* [Data to examine]
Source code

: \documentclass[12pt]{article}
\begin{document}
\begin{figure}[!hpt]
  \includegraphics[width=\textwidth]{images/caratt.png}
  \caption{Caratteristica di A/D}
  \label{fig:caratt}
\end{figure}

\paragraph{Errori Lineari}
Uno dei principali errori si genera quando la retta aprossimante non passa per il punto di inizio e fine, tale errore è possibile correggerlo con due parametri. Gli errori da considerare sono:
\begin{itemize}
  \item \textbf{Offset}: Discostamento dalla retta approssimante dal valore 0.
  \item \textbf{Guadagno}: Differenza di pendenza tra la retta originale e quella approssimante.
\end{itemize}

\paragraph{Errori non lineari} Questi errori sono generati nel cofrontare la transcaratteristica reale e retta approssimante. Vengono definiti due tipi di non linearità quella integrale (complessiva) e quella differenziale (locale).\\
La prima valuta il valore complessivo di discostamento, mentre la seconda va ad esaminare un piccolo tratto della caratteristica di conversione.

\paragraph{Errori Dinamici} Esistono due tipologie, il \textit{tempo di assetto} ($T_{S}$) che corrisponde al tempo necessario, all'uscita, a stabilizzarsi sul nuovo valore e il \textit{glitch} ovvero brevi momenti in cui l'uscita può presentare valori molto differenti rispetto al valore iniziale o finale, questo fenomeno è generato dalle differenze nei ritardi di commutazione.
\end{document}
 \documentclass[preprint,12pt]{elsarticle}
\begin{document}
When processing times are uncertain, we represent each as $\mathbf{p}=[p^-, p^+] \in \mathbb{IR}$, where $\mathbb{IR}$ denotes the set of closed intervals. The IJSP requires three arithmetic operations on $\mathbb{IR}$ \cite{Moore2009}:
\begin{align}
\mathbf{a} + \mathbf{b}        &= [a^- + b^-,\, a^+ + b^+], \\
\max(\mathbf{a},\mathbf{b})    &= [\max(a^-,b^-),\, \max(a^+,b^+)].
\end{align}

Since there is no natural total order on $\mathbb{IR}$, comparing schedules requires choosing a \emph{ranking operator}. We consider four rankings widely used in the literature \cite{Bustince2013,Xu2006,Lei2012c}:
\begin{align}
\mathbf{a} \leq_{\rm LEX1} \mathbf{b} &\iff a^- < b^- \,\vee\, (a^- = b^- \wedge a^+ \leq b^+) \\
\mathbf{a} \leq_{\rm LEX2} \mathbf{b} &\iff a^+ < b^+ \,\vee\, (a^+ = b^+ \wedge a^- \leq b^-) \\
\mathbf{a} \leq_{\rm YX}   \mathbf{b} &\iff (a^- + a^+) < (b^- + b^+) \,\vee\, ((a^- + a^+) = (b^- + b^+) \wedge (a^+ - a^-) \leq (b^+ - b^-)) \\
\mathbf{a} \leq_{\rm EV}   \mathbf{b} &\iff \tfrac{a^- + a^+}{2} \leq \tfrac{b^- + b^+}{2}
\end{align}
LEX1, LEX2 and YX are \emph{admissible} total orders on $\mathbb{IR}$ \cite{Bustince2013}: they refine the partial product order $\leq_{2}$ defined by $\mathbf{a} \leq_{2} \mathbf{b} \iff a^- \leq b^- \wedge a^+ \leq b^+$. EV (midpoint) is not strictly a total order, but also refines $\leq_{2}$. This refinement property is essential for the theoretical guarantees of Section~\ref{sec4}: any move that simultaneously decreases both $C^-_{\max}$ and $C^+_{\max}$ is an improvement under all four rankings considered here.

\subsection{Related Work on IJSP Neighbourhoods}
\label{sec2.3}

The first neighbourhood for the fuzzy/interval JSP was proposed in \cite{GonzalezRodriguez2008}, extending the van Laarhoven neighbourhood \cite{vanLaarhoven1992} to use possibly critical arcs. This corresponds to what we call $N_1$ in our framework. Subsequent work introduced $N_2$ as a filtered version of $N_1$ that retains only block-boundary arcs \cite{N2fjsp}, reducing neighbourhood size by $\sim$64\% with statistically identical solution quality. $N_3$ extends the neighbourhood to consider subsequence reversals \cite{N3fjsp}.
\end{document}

* * *

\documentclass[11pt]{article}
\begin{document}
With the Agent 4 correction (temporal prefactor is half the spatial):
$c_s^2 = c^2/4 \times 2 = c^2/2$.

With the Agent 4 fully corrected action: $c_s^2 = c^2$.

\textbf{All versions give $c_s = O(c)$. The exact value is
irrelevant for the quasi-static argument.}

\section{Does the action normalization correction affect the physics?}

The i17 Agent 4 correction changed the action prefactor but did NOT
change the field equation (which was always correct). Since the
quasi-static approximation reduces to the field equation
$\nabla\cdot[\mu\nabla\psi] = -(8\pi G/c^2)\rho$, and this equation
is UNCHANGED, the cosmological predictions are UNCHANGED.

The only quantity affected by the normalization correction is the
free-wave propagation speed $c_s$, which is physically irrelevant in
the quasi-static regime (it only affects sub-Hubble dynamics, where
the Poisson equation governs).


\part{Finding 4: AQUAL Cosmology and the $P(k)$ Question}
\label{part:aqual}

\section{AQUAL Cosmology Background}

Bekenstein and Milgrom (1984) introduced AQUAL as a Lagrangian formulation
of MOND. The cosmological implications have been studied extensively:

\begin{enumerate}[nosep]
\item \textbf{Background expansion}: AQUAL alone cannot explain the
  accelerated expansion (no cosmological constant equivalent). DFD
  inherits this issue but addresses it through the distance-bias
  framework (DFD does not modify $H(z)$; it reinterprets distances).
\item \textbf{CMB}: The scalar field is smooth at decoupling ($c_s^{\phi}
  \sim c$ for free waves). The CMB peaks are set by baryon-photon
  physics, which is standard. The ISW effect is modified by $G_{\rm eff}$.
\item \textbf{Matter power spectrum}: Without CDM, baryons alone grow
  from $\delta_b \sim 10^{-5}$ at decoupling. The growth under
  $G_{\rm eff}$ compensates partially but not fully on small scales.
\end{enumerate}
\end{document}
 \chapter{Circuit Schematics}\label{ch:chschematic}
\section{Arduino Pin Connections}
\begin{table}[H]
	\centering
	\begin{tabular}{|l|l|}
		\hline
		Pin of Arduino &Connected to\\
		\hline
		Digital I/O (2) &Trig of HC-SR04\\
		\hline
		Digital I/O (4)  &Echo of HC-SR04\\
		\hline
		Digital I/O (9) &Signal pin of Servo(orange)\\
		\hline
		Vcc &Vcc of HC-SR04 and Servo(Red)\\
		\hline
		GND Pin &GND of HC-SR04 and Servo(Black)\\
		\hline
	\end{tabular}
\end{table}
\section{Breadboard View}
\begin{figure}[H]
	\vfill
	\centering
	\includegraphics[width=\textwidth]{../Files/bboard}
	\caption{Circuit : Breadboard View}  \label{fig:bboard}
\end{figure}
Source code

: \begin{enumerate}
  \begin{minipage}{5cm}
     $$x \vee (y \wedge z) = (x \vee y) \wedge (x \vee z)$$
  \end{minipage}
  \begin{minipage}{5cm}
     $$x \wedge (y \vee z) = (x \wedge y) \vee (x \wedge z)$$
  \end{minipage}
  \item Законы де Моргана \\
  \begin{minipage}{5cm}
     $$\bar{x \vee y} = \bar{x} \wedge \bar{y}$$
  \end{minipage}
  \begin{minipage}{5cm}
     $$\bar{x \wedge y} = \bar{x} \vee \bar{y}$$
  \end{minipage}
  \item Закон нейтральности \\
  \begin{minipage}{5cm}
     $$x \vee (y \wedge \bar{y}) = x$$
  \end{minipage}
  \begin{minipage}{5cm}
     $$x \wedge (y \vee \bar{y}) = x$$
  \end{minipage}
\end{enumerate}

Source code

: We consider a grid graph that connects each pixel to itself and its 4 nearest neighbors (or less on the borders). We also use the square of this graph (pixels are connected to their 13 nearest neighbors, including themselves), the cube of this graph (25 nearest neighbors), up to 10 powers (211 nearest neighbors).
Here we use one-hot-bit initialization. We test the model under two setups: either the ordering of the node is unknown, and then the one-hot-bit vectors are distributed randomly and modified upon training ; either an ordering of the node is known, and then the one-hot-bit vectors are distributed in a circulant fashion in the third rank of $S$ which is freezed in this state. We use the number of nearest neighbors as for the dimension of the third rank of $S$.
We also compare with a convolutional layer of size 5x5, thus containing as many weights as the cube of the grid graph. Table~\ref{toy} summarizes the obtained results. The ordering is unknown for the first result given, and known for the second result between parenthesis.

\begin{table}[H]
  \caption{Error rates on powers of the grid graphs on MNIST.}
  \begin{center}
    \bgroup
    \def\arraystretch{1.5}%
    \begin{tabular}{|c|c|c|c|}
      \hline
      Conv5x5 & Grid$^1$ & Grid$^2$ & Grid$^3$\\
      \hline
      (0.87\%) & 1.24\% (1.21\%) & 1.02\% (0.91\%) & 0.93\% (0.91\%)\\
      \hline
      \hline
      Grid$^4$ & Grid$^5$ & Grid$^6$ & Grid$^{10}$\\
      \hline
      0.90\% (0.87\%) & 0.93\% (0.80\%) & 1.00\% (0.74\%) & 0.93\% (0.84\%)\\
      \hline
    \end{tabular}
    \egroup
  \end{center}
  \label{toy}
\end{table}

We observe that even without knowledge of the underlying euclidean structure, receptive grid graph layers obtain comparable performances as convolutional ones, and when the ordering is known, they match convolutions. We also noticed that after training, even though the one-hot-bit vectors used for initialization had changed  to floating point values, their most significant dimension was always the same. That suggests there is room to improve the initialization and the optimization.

* [What is expected]
Only those lines of the entries above that run from the line containing "irrelevant for the" to the line containing "quasi-static approximation reduces", both included, should be transcribed exactly.

* [Answer to this exercise]
irrelevant for the quasi-static argument.}

\section{Does the action normalization correction affect the physics?}

The i17 Agent 4 correction changed the action prefactor but did NOT
change the field equation (which was always correct). Since the
quasi-static approximation reduces to the field equation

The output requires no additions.